→ Work item
Copy all the data exactly, except the pictures.

→ Data to use
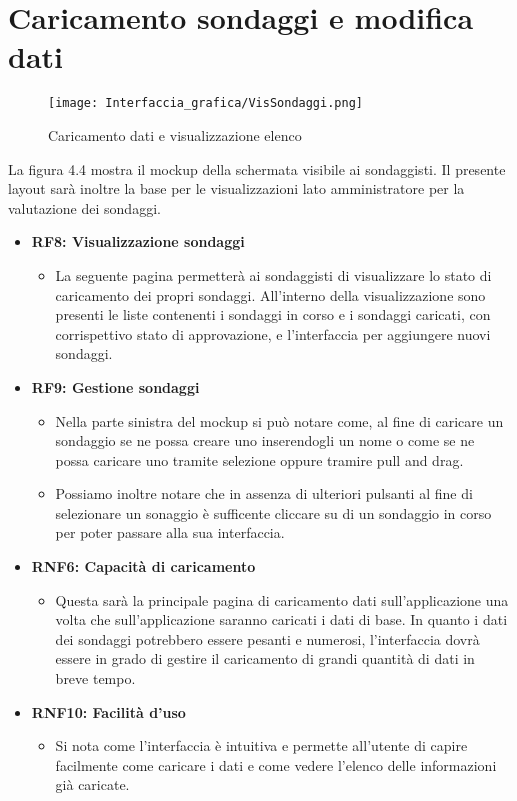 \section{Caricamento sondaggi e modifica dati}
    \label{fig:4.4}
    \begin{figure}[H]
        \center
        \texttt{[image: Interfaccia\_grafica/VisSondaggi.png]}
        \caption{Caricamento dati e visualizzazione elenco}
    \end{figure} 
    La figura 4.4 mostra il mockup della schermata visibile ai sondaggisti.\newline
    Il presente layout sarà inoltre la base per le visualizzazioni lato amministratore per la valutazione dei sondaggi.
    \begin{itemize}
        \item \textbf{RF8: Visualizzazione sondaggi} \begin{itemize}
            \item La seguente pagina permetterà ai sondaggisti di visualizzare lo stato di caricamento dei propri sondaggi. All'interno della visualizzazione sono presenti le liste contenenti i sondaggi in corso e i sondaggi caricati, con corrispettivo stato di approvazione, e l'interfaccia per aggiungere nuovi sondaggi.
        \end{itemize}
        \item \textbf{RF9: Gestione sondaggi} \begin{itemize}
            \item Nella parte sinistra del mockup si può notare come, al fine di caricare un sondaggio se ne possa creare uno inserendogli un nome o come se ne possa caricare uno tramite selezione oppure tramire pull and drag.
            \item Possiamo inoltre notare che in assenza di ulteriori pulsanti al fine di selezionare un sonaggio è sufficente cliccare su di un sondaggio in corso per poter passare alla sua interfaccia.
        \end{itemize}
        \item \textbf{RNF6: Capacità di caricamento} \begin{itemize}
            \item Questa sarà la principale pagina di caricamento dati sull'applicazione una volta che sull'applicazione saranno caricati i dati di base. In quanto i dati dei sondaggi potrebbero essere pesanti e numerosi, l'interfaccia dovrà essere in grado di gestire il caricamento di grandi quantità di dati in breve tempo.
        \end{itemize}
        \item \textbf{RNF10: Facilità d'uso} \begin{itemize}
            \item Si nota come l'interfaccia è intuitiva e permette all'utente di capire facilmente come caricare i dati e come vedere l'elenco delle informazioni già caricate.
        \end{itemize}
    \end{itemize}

→ Written answer
 \section{Caricamento sondaggi e modifica dati}
    \label{fig:4.4}
    \begin{figure}[H]
        \center
        \texttt{[image: Interfaccia\_grafica/VisSondaggi.png]}
        \caption{Caricamento dati e visualizzazione elenco}
    \end{figure} 
    La figura 4.4 mostra il mockup della schermata visibile ai sondaggisti.\newline
    Il presente layout sarà inoltre la base per le visualizzazioni lato amministratore per la valutazione dei sondaggi.
    \begin{itemize}
        \item \textbf{RF8: Visualizzazione sondaggi} \begin{itemize}
            \item La seguente pagina permetterà ai sondaggisti di visualizzare lo stato di caricamento dei propri sondaggi. All'interno della visualizzazione sono presenti le liste contenenti i sondaggi in corso e i sondaggi caricati, con corrispettivo stato di approvazione, e l'interfaccia per aggiungere nuovi sondaggi.
        \end{itemize}
        \item \textbf{RF9: Gestione sondaggi} \begin{itemize}
            \item Nella parte sinistra del mockup si può notare come, al fine di caricare un sondaggio se ne possa creare uno inserendogli un nome o come se ne possa caricare uno tramite selezione oppure tramire pull and drag.
            \item Possiamo inoltre notare che in assenza di ulteriori pulsanti al fine di selezionare un sonaggio è sufficente cliccare su di un sondaggio in corso per poter passare alla sua interfaccia.
        \end{itemize}
        \item \textbf{RNF6: Capacità di caricamento} \begin{itemize}
            \item Questa sarà la principale pagina di caricamento dati sull'applicazione una volta che sull'applicazione saranno caricati i dati di base. In quanto i dati dei sondaggi potrebbero essere pesanti e numerosi, l'interfaccia dovrà essere in grado di gestire il caricamento di grandi quantità di dati in breve tempo.
        \end{itemize}
        \item \textbf{RNF10: Facilità d'uso} \begin{itemize}
            \item Si nota come l'interfaccia è intuitiva e permette all'utente di capire facilmente come caricare i dati e come vedere l'elenco delle informazioni già caricate.
        \end{itemize}
    \end{itemize}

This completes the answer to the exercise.